= WORK TO BE COMPLETED =
Search the entries for lines that contain the word "review", and report each one found.

_ _ _ _ _ _ _

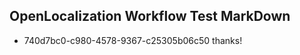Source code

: ## OpenLocalization Workflow Test MarkDown
* 740d7bc0-c980-4578-9367-c25305b06c50 thanks!

<!--HONumber=Jul16_HO4-->



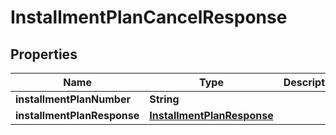 

# InstallmentPlanCancelResponse


## Properties

| Name | Type | Description | Notes |
|------------ | ------------- | ------------- | -------------|
|**installmentPlanNumber** | **String** |  |  [optional] |
|**installmentPlanResponse** | [**InstallmentPlanResponse**](InstallmentPlanResponse.md) |  |  [optional] |



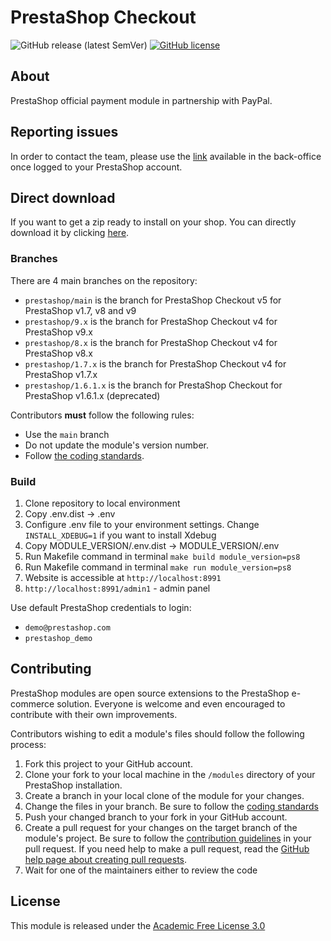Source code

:# PrestaShop Checkout

![GitHub release (latest SemVer)](https://img.shields.io/github/v/release/prestashopcorp/ps_checkout)
[![GitHub license](https://img.shields.io/github/license/PrestaShopCorp/ps_checkout)](https://github.com/PrestaShopCorp/ps_checkout/LICENSE.md)

## About

PrestaShop official payment module in partnership with PayPal.

## Reporting issues

In order to contact the team, please use the [link][contact-us] available in the
back-office once logged to your PrestaShop account.

## Direct download

If you want to get a zip ready to install on your shop. You can directly download it by clicking [here][direct-download].

### Branches

There are 4 main branches on the repository:
- `prestashop/main` is the branch for PrestaShop Checkout v5 for PrestaShop v1.7, v8 and v9
- `prestashop/9.x` is the branch for PrestaShop Checkout v4 for PrestaShop v9.x
- `prestashop/8.x` is the branch for PrestaShop Checkout v4 for PrestaShop v8.x
- `prestashop/1.7.x` is the branch for PrestaShop Checkout v4 for PrestaShop v1.7.x
- `prestashop/1.6.1.x` is the branch for PrestaShop Checkout for PrestaShop v1.6.1.x (deprecated)

Contributors **must** follow the following rules:

* Use the `main` branch
* Do not update the module's version number.
* Follow [the coding standards][1].

### Build

1. Clone repository to local environment
2. Copy .env.dist -> .env
3. Configure .env file to your environment settings. Change `INSTALL_XDEBUG=1` if you want to install Xdebug
4. Copy MODULE_VERSION/.env.dist -> MODULE_VERSION/.env
5. Run Makefile command in terminal `make build module_version=ps8`
6. Run Makefile command in terminal `make run module_version=ps8`
7. Website is accessible at `http://localhost:8991`
8. `http://localhost:8991/admin1` - admin panel

Use default PrestaShop credentials to login:
- `demo@prestashop.com`
- `prestashop_demo`

## Contributing

PrestaShop modules are open source extensions to the PrestaShop e-commerce solution. Everyone is welcome and even encouraged to contribute with their own improvements.

Contributors wishing to edit a module's files should follow the following process:

1. Fork this project to your GitHub account.
2. Clone your fork to your local machine in the `/modules` directory of your PrestaShop installation.
3. Create a branch in your local clone of the module for your changes.
4. Change the files in your branch. Be sure to follow the [coding standards][1]
5. Push your changed branch to your fork in your GitHub account.
6. Create a pull request for your changes on the target branch of the module's project. Be sure to follow the [contribution guidelines][2] in your pull request. If you need help to make a pull request, read the [GitHub help page about creating pull requests][3].
7. Wait for one of the maintainers either to review the code

## License

This module is released under the [Academic Free License 3.0][AFL-3.0]

[contact-us]: https://help-center.prestashop.com/contact?psx=ps_checkout
[direct-download]: https://github.com/PrestaShopCorp/ps_checkout/releases
[1]: https://devdocs.prestashop-project.org/8/development/coding-standards/
[2]: https://devdocs.prestashop-project.org/8/contribute/contribution-guidelines/
[3]: https://help.github.com/articles/using-pull-requests
[AFL-3.0]: https://opensource.org/licenses/AFL-3.0
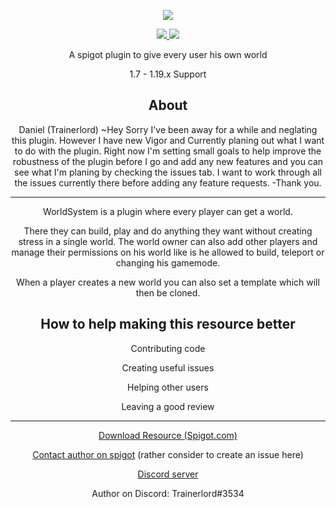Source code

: <p align="center">
        <img src="https://github.com/CrazyCloudCraft/worldsystem-depecated/raw/new-idea/.github/CC60253F-63F9-4AC2-8C2F-13A3C22B4CBD.png" />
</p>
<p align="center">
    <a href="https://github.com/trainerlord/WorldSystem/releases">
    <img src="https://img.shields.io/github/downloads/trainerlord/WorldSystem/total?color=green&label=All%20downloads&style=plastic" />
    <a href="https://github.com/trainerlord/WorldSystem/releases">
    <img src="https://img.shields.io/github/downloads-pre/trainerlord/WorldSystem/2.4.11/total?label=Downloads%20latest&sort=semver&style=plastic" />
</a>
   
<p align="center">
  <a>A spigot plugin to give every user his own world</a>
</p>
<p align="center">
  <a>1.7 - 1.19.x Support</a>
</p>
<h2 align="center">
    About
</h2>
<p align="center">
<a>Daniel (Trainerlord) ~Hey Sorry I've been away for a while and neglating this plugin. However I have new Vigor and Currently planing out what I want to do with the plugin.
Right now I'm setting small goals to help improve the robustness of the plugin before I go and add any new features and you can see what I'm planing by checking the issues tab. I want to work through all the issues currently there before adding
any feature requests.<a>
<a>-Thank you.<a>
</p>
  
---
  
<p align="center">
  <a>WorldSystem is a plugin where every player can get a world.</a>
</p>

<p align="center">
  <a>There they can build, play and do anything they want without creating stress in a single world. The world owner can also add other players and manage their permissions on his world like is he allowed to build, teleport or changing his gamemode.</a>
</p>
<p align="center">
  <a>When a player creates a new world you can also set a template which will then be cloned.</a>
</p>
<h2 align="center">
    How to help making this resource better
</h2>
<p align="center">
  <a>Contributing code</a>
</p>
<p align="center">
  <a>Creating useful issues</a>
</p>
<p align="center">
  <a>Helping other users</a>
</p>
<p align="center">
  <a>Leaving a good review</a>
</p>
  
***
<p align="center">
  <a href="https://www.spigotmc.org/resources/49756/">Download Resource (Spigot.com)</a>
</p>
<p align="center">
  <a href="https://www.spigotmc.org/conversations/add?to=trainerlord">Contact author on spigot</a>
  <a>(rather consider to create an issue here)</a>
</p>
<p align="center">
  <a href="https://discord.gg/WYz7Qck">Discord server</a>
</p>
<p align="center">
  <a>Author on Discord: Trainerlord#3534</a>
</p>
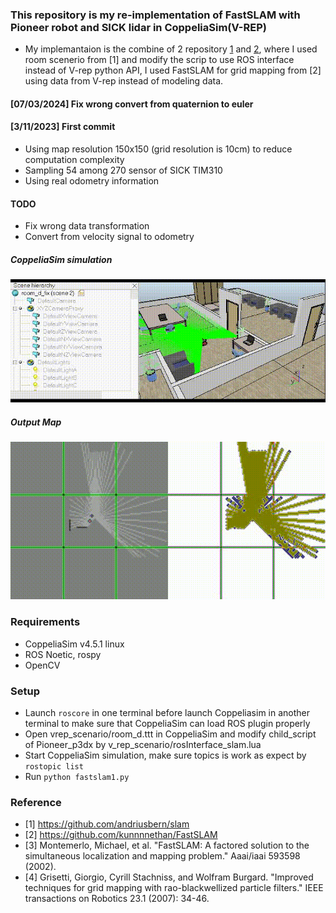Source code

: ### This repository is my re-implementation of FastSLAM with Pioneer robot and SICK lidar in CoppeliaSim(V-REP)
* My implemantaion is the combine of 2 repository [1](https://github.com/andriusbern/slam) and [2](https://github.com/kunnnnethan/FastSLAM),
where I used room scenerio from [1] and modify the scrip to use ROS interface instead of V-rep python API, I used FastSLAM for grid mapping from [2] using data from V-rep instead of modeling data.
#### [07/03/2024] Fix wrong convert from quaternion to euler
#### [3/11/2023] First commit
* Using map resolution 150x150 (grid resolution is 10cm) to reduce computation complexity
* Sampling 54 among 270 sensor of SICK TIM310
* Using real odometry information
#### TODO
* Fix wrong data transformation
* Convert from velocity signal to odometry
##### CoppeliaSim simulation
![alt text](https://github.com/phuongboi/fastslam-with-coppeliasim/blob/main/result/recording_2023_11_03-20_28-15.gif)
##### Output Map
![alt text](https://github.com/phuongboi/fastslam-with-coppeliasim/blob/main/result/map.gif)   
### Requirements
* CoppeliaSim v4.5.1 linux
* ROS Noetic, rospy
* OpenCV
### Setup
* Launch `roscore` in one terminal before launch Coppeliasim in another terminal to make sure that CoppeliaSim can load ROS plugin properly
* Open vrep_scenario/room_d.ttt in CoppeliaSim and modify child_script of Pioneer_p3dx by v_rep_scenario/rosInterface_slam.lua
* Start CoppeliaSim simulation, make sure topics is work as expect by `rostopic list`
* Run `python fastslam1.py`

### Reference
* [1] https://github.com/andriusbern/slam
* [2] https://github.com/kunnnnethan/FastSLAM
* [3] Montemerlo, Michael, et al. "FastSLAM: A factored solution to the simultaneous localization and mapping problem." Aaai/iaai 593598 (2002).
* [4] Grisetti, Giorgio, Cyrill Stachniss, and Wolfram Burgard. "Improved techniques for grid mapping with rao-blackwellized particle filters." IEEE transactions on Robotics 23.1 (2007): 34-46.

_ _ _ _ _ _ _

= OUTPUT =
7. Wait for one of the maintainers either to review the code
  <a>Leaving a good review</a>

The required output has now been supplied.